Don't you think facebook is a bit pretentious, suggesting friends and all? No facebook, I would NOT like to be friends with a girl whose fiancee I have slept with.
i think you walked me home, then i felt bad for putting you through the trouble so i walked you home...i'm not sure how i got home after that.
Got home. Hugged Mom. The look on her face indicated she noticed nipple rings.
Thank you for getting us into that car accident. I have had more guys hit on me than ever before because of my broken fingers.
i didnt have any regrets until i found out he was a freshman.... and the only reason he got into yale was because of soccer... and he wasnt premed.
Hey so when you left last night was i wearing shoes?

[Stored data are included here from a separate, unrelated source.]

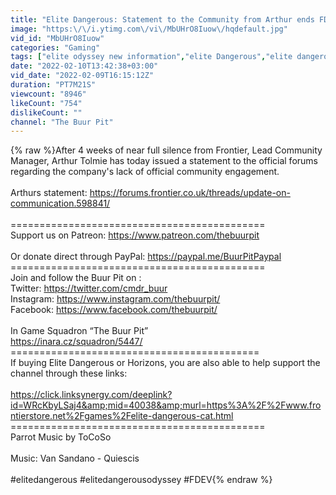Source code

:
 ```yaml
---
title: "Elite Dangerous: Statement to the Community from Arthur ends FDev Comms Silence"
image: "https:\/\/i.ytimg.com\/vi\/MbUHrO8Iuow\/hqdefault.jpg"
vid_id: "MbUHrO8Iuow"
categories: "Gaming"
tags: ["elite odyssey new information","elite Dangerous","elite dangerous update 11"]
date: "2022-02-10T13:42:38+03:00"
vid_date: "2022-02-09T16:15:12Z"
duration: "PT7M21S"
viewcount: "8946"
likeCount: "754"
dislikeCount: ""
channel: "The Buur Pit"
---
```

{% raw %}After 4 weeks of near full silence from Frontier, Lead Community Manager, Arthur Tolmie has today issued a statement to the official forums regarding the company's lack of official community engagement. <br /><br />Arthurs statement: <a rel="nofollow" target="blank" href="https://forums.frontier.co.uk/threads/update-on-communication.598841/">https://forums.frontier.co.uk/threads/update-on-communication.598841/</a><br /><br />============================================<br />Support us on Patreon: <a rel="nofollow" target="blank" href="https://www.patreon.com/thebuurpit">https://www.patreon.com/thebuurpit</a><br /><br />Or donate direct through PayPal: <a rel="nofollow" target="blank" href="https://paypal.me/BuurPitPaypal">https://paypal.me/BuurPitPaypal</a><br />============================================<br />Join and follow the Buur Pit on :<br />Twitter: <a rel="nofollow" target="blank" href="https://twitter.com/cmdr_buur">https://twitter.com/cmdr_buur</a><br />Instagram: <a rel="nofollow" target="blank" href="https://www.instagram.com/thebuurpit/">https://www.instagram.com/thebuurpit/</a><br />Facebook: <a rel="nofollow" target="blank" href="https://www.facebook.com/thebuurpit/">https://www.facebook.com/thebuurpit/</a><br /><br />In Game Squadron “The Buur Pit”<br /><a rel="nofollow" target="blank" href="https://inara.cz/squadron/5447/">https://inara.cz/squadron/5447/</a><br />===========================================<br />If buying Elite Dangerous or Horizons, you are also able to help support the channel through these links: <br /><br /><a rel="nofollow" target="blank" href="https://click.linksynergy.com/deeplink?id=WRcKbyLSaj4&amp;mid=40038&amp;murl=https%3A%2F%2Fwww.frontierstore.net%2Fgames%2Felite-dangerous-cat.html">https://click.linksynergy.com/deeplink?id=WRcKbyLSaj4&amp;mid=40038&amp;murl=https%3A%2F%2Fwww.frontierstore.net%2Fgames%2Felite-dangerous-cat.html</a><br />============================================<br />Parrot Music by ToCoSo<br /><br />Music:  Van Sandano - Quiescis<br /><br />#elitedangerous #elitedangerousodyssey #FDEV{% endraw %}
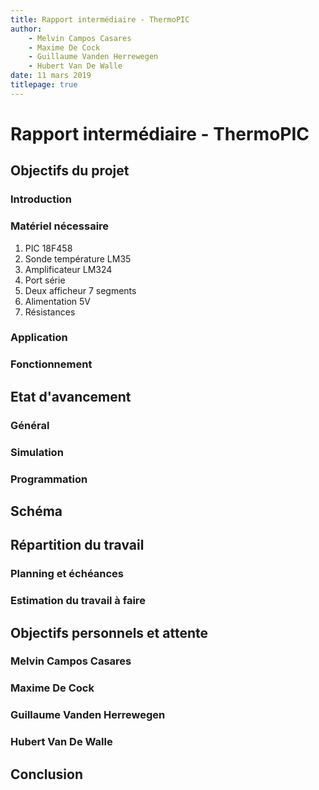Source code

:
 ```yaml
---
title: Rapport intermédiaire - ThermoPIC
author: 
    - Melvin Campos Casares
    - Maxime De Cock
    - Guillaume Vanden Herrewegen
    - Hubert Van De Walle
date: 11 mars 2019
titlepage: true
---
```


Rapport intermédiaire - ThermoPIC
=================================

Objectifs du projet
-------------------

### Introduction

### Matériel nécessaire

1. PIC 18F458
2. Sonde température LM35
3. Amplificateur LM324
4. Port série
5. Deux afficheur 7 segments
6. Alimentation 5V
7. Résistances

### Application

### Fonctionnement

Etat d'avancement
-----------------

### Général

### Simulation

### Programmation

Schéma
------

Répartition du travail
----------------------

### Planning et échéances

### Estimation du travail à faire

Objectifs personnels et attente
-------------------------------
### Melvin Campos Casares

### Maxime De Cock

### Guillaume Vanden Herrewegen

### Hubert Van De Walle

Conclusion
----------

That would be a dream come true. Seriously, he's like my mount everest, my life's ambition is to climb him.
Just switched my underwear without taking my pants off don't ever be ashamed to be related to me
I've found myself wondering why I WASN'T naked before, but I generally always know why I am naked. Except now. WHY THE FUCK ARE WE ALL NAKED
Went kayaking. drunk. DID NOT FALL IN. Mission succesful.
Judging by his bulge. This guy is going home with me. Who doesn't want a dick that looks like it used to be a pillar in Rome.
The fact that we all screamed by Felicia to a bitch actually named Felicia will be a highlight of my life
Every time you mention the threesome around him I will high five you. Do what you will with this information.
this periodpocalypse needs to be over. I need head
I just fucked her boyfriend. Happy birthday, bitch.